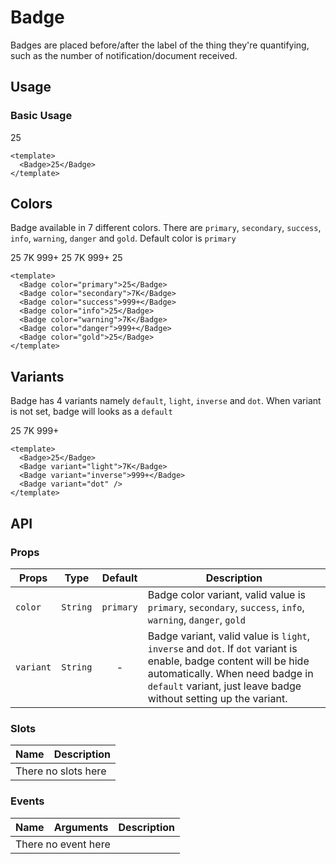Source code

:<script setup>
  import Badge from './Badge.vue'
</script>

<style scoped lang="postcss">
  .preview {
    .badge {
      margin-right: 1rem;

      &:last-child {
        margin-right: 0;
      }
    }
  }
</style>

# Badge
Badges are placed before/after the label of the thing they're quantifying, such as the number of notification/document received.

## Usage

### Basic Usage

<preview>
  <Badge>25</Badge>
</preview>

```vue
<template>
  <Badge>25</Badge>
</template>
```

## Colors
Badge available in 7 different colors. There are `primary`, `secondary`, `success`, `info`, `warning`, `danger` and `gold`. Default color is `primary`

<preview>
  <Badge color="primary">25</Badge>
  <Badge color="secondary">7K</Badge>
  <Badge color="success">999+</Badge>
  <Badge color="info">25</Badge>
  <Badge color="warning">7K</Badge>
  <Badge color="danger">999+</Badge>
  <Badge color="gold">25</Badge>
</preview>

```vue
<template>
  <Badge color="primary">25</Badge>
  <Badge color="secondary">7K</Badge>
  <Badge color="success">999+</Badge>
  <Badge color="info">25</Badge>
  <Badge color="warning">7K</Badge>
  <Badge color="danger">999+</Badge>
  <Badge color="gold">25</Badge>
</template>
```

## Variants
Badge has 4 variants namely `default`, `light`, `inverse` and `dot`. When variant is not set, badge will looks as a  `default`

<preview>
  <Badge>25</Badge>
  <Badge variant="light">7K</Badge>
  <Badge variant="inverse">999+</Badge>
  <Badge variant="dot" />
</preview>

```vue
<template>
  <Badge>25</Badge>
  <Badge variant="light">7K</Badge>
  <Badge variant="inverse">999+</Badge>
  <Badge variant="dot" />
</template>
```

## API

### Props

| Props      |   Type    |  Default  | Description                                                                                                 |
|------------|:---------:|:---------:|-------------------------------------------------------------------------------------------------------------|
| `color`    | `String`  | `primary` | Badge color variant, valid value is `primary`, `secondary`, `success`, `info`, `warning`, `danger`, `gold` |
| `variant`    | `String`  | - | Badge variant, valid value is `light`, `inverse` and `dot`. If `dot` variant is enable, badge content will be hide automatically. When need badge in `default` variant, just leave badge without setting up the variant. |

### Slots

<table>
  <thead>
    <tr>
      <th>Name</th>
      <th>Description</th>
    </tr>
  </thead>
  <tbody>
    <tr>
      <td colspan="2" class="text-center">There no slots here</td>
    </tr>
  </tbody>
</table>

### Events

<table>
  <thead>
    <tr>
      <th>Name</th>
      <th>Arguments</th>
      <th>Description</th>
    </tr>
  </thead>
  <tbody>
    <tr>
      <td colspan="3" class="text-center">There no event here</td>
    </tr>
  </tbody>
</table>
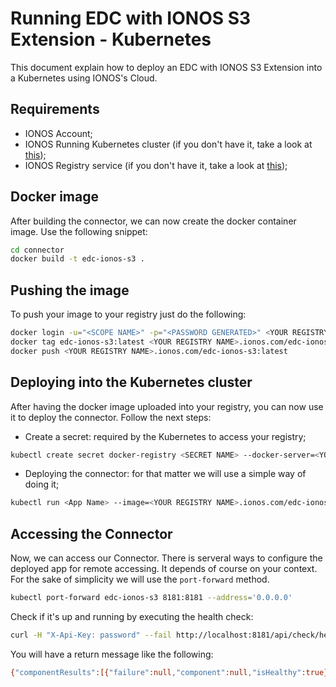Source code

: # Running EDC with IONOS S3 Extension - Kubernetes

This document explain how to deploy an EDC with IONOS S3 Extension into a Kubernetes using IONOS's Cloud.

## Requirements
- IONOS Account;
- IONOS Running Kubernetes cluster (if you don't have it, take a look at [this](https://gist.github.com/bozakov/ae289c0f84dc88a75a6b426540dca29d));
- IONOS Registry service (if you don't have it, take a look at [this](https://github.com/paulocabrita-ionos/container-registry-ionos-howto));

## Docker image
After building the connector, we can now create the docker container image. Use the following snippet:
```bash
cd connector
docker build -t edc-ionos-s3 .
```

## Pushing the image
To push your image to your registry just do the following:

```bash
docker login -u="<SCOPE NAME>" -p="<PASSWORD GENERATED>" <YOUR REGISTRY NAME>.ionos.com
docker tag edc-ionos-s3:latest <YOUR REGISTRY NAME>.ionos.com/edc-ionos-s3:latest
docker push <YOUR REGISTRY NAME>.ionos.com/edc-ionos-s3:latest
```

## Deploying into the Kubernetes cluster
After having the docker image uploaded into your registry, you can now use it to deploy the connector. Follow the next steps:
- Create a secret: required by the Kubernetes to access your registry;
```bash
kubectl create secret docker-registry <SECRET NAME> --docker-server=<YOUR REGISTRY NAME>.ionos.com --docker-username=<YOUR USERNAME> --docker-password=<YOUR PASSWORD> --docker-email=<YOUR EMAIL>
```

- Deploying the connector: for that matter we will use a simple way of doing it;
```bash
kubectl run <App Name> --image=<YOUR REGISTRY NAME>.ionos.com/edc-ionos-s3 --overrides='{ "apiVersion": "v1", "spec": { "imagePullSecrets": [{"name": "<YOUR SECRET NAME>"}] } }'
```

## Accessing the Connector
Now, we can access our Connector. There is serveral ways to configure the deployed app for remote accessing. It depends of course on your context. For the sake of simplicity we will use the `port-forward` method.

```bash
kubectl port-forward edc-ionos-s3 8181:8181 --address='0.0.0.0'
```

Check if it's up and running by executing the health check:
```bash
curl -H "X-Api-Key: password" --fail http://localhost:8181/api/check/health
```

You will have a return message like the following:
```bash
{"componentResults":[{"failure":null,"component":null,"isHealthy":true}],"isSystemHealthy":true}
```
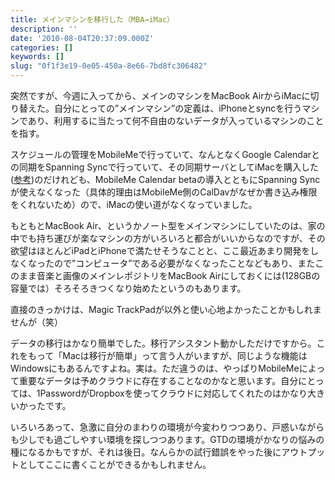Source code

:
```yaml
---
title: メインマシンを移行した（MBA→iMac）
description: ''
date: '2010-08-04T20:37:09.000Z'
categories: []
keywords: []
slug: "0f1f3e19-0e05-450a-8e66-7bd8fc306482"
---
```

突然ですが、今週に入ってから、メインのマシンをMacBook AirからiMacに切り替えた。自分にとっての”メインマシン”の定義は、iPhoneとsyncを行うマシンであり、利用するに当たって何不自由のないデータが入っているマシンのことを指す。

スケジュールの管理をMobileMeで行っていて、なんとなくGoogle Calendarとの同期をSpanning Syncで行っていて、その同期サーバとしてiMacを購入した([参考](http://blog.qli.jp/2009/11/imac-215-late-2009-%E3%82%92%E8%B2%B7%E3%81%84%E3%81%BE%E3%81%97%E3%81%9F.html))のだけれども、MobileMe Calendar betaの導入とともにSpanning Syncが使えなくなった（具体的理由はMobileMe側のCalDavがなぜか書き込み権限をくれないため）ので、iMacの使い道がなくなっていました。

もともとMacBook Air、というかノート型をメインマシンにしていたのは、家の中でも持ち運びが楽なマシンの方がいろいろと都合がいいからなのですが、その欲望はほとんどiPadとiPhoneで満たせそうなことと、ここ最近あまり開発をしなくなったので”コンピュータ”である必要がなくなったことなどもあり、またこのまま音楽と画像のメインレポジトリをMacBook Airにしておくには(128GBの容量では）そろそろきつくなり始めたというのもあります。

直接のきっかけは、Magic TrackPadが以外と使い心地よかったことかもしれませんが（笑）

データの移行はかなり簡単でした。移行アシスタント動かしただけですから。これをもって「Macは移行が簡単」って言う人がいますが、同じような機能はWindowsにもあるんですよね。実は。ただ違うのは、やっぱりMobileMeによって重要なデータは予めクラウドに存在することなのかなと思います。自分にとっては、1PasswordがDropboxを使ってクラウドに対応してくれたのはかなり大きいかったです。

いろいろあって、急激に自分のまわりの環境が今変わりつつあり、戸惑いながらも少しでも過ごしやすい環境を探しつつあります。GTDの環境がかなりの悩みの種になるかもですが、それは後日。なんらかの試行錯誤をやった後にアウトプットとしてここに書くことができるかもしれません。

+++

■ **Work task**:
Every line in the data above that includes the word "valid" should be copied.

■ **Answer area**:
| `color`    | `String`  | `primary` | Badge color variant, valid value is `primary`, `secondary`, `success`, `info`, `warning`, `danger`, `gold` |
| `variant`    | `String`  | - | Badge variant, valid value is `light`, `inverse` and `dot`. If `dot` variant is enable, badge content will be hide automatically. When need badge in `default` variant, just leave badge without setting up the variant. |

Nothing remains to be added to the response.